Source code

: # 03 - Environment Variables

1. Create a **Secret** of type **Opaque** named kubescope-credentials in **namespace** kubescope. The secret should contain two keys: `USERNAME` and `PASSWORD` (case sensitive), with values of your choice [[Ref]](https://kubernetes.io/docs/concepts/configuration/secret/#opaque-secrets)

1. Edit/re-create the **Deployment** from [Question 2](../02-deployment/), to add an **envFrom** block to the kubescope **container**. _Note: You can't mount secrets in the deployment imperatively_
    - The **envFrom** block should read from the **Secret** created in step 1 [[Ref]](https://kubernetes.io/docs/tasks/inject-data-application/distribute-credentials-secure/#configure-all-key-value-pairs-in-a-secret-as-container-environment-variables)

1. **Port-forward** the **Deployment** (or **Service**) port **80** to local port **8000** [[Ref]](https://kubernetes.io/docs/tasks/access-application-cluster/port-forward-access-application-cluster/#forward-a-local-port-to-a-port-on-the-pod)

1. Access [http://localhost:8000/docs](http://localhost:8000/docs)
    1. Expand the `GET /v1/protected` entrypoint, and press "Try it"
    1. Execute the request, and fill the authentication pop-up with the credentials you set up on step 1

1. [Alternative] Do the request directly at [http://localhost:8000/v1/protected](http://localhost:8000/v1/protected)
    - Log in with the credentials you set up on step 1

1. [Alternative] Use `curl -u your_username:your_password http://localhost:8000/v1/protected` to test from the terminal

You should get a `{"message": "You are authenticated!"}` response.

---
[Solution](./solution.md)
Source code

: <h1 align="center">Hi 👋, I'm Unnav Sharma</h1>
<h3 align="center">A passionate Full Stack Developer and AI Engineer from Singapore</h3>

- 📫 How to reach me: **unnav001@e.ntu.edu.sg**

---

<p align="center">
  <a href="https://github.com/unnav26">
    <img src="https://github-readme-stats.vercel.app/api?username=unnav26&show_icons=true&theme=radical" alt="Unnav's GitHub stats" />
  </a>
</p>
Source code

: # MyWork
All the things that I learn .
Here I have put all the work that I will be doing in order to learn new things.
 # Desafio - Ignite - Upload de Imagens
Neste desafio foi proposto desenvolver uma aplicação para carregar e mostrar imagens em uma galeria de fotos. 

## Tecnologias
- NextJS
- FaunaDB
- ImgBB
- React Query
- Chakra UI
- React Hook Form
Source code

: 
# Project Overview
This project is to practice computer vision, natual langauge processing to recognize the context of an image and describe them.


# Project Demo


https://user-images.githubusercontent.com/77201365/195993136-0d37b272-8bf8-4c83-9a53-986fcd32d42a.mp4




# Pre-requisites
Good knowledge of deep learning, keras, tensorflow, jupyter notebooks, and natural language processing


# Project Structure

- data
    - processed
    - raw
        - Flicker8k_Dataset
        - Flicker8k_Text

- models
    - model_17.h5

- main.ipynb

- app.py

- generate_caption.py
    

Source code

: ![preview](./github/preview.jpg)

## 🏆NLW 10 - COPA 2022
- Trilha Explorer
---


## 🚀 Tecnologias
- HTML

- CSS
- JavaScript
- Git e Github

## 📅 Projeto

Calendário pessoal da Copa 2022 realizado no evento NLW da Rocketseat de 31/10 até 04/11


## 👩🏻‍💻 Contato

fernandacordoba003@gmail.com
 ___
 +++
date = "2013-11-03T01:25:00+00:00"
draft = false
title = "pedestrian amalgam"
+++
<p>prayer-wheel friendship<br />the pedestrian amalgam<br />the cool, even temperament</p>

*****

### PROMPT
What is needed is a verbatim copy of the data, complete from first line to last.

### RESPONSE BOX
Source code

: # 03 - Environment Variables

1. Create a **Secret** of type **Opaque** named kubescope-credentials in **namespace** kubescope. The secret should contain two keys: `USERNAME` and `PASSWORD` (case sensitive), with values of your choice [[Ref]](https://kubernetes.io/docs/concepts/configuration/secret/#opaque-secrets)

1. Edit/re-create the **Deployment** from [Question 2](../02-deployment/), to add an **envFrom** block to the kubescope **container**. _Note: You can't mount secrets in the deployment imperatively_
    - The **envFrom** block should read from the **Secret** created in step 1 [[Ref]](https://kubernetes.io/docs/tasks/inject-data-application/distribute-credentials-secure/#configure-all-key-value-pairs-in-a-secret-as-container-environment-variables)

1. **Port-forward** the **Deployment** (or **Service**) port **80** to local port **8000** [[Ref]](https://kubernetes.io/docs/tasks/access-application-cluster/port-forward-access-application-cluster/#forward-a-local-port-to-a-port-on-the-pod)

1. Access [http://localhost:8000/docs](http://localhost:8000/docs)
    1. Expand the `GET /v1/protected` entrypoint, and press "Try it"
    1. Execute the request, and fill the authentication pop-up with the credentials you set up on step 1

1. [Alternative] Do the request directly at [http://localhost:8000/v1/protected](http://localhost:8000/v1/protected)
    - Log in with the credentials you set up on step 1

1. [Alternative] Use `curl -u your_username:your_password http://localhost:8000/v1/protected` to test from the terminal

You should get a `{"message": "You are authenticated!"}` response.

---
[Solution](./solution.md)
Source code

: <h1 align="center">Hi 👋, I'm Unnav Sharma</h1>
<h3 align="center">A passionate Full Stack Developer and AI Engineer from Singapore</h3>

- 📫 How to reach me: **unnav001@e.ntu.edu.sg**

---

<p align="center">
  <a href="https://github.com/unnav26">
    <img src="https://github-readme-stats.vercel.app/api?username=unnav26&show_icons=true&theme=radical" alt="Unnav's GitHub stats" />
  </a>
</p>
Source code

: # MyWork
All the things that I learn .
Here I have put all the work that I will be doing in order to learn new things.
 # Desafio - Ignite - Upload de Imagens
Neste desafio foi proposto desenvolver uma aplicação para carregar e mostrar imagens em uma galeria de fotos. 

## Tecnologias
- NextJS
- FaunaDB
- ImgBB
- React Query
- Chakra UI
- React Hook Form
Source code

: 
# Project Overview
This project is to practice computer vision, natual langauge processing to recognize the context of an image and describe them.


# Project Demo


https://user-images.githubusercontent.com/77201365/195993136-0d37b272-8bf8-4c83-9a53-986fcd32d42a.mp4




# Pre-requisites
Good knowledge of deep learning, keras, tensorflow, jupyter notebooks, and natural language processing


# Project Structure

- data
    - processed
    - raw
        - Flicker8k_Dataset
        - Flicker8k_Text

- models
    - model_17.h5

- main.ipynb

- app.py

- generate_caption.py
    

Source code

: ![preview](./github/preview.jpg)

## 🏆NLW 10 - COPA 2022
- Trilha Explorer
---


## 🚀 Tecnologias
- HTML

- CSS
- JavaScript
- Git e Github

## 📅 Projeto

Calendário pessoal da Copa 2022 realizado no evento NLW da Rocketseat de 31/10 até 04/11


## 👩🏻‍💻 Contato

fernandacordoba003@gmail.com
 ___
 +++
date = "2013-11-03T01:25:00+00:00"
draft = false
title = "pedestrian amalgam"
+++
<p>prayer-wheel friendship<br />the pedestrian amalgam<br />the cool, even temperament</p>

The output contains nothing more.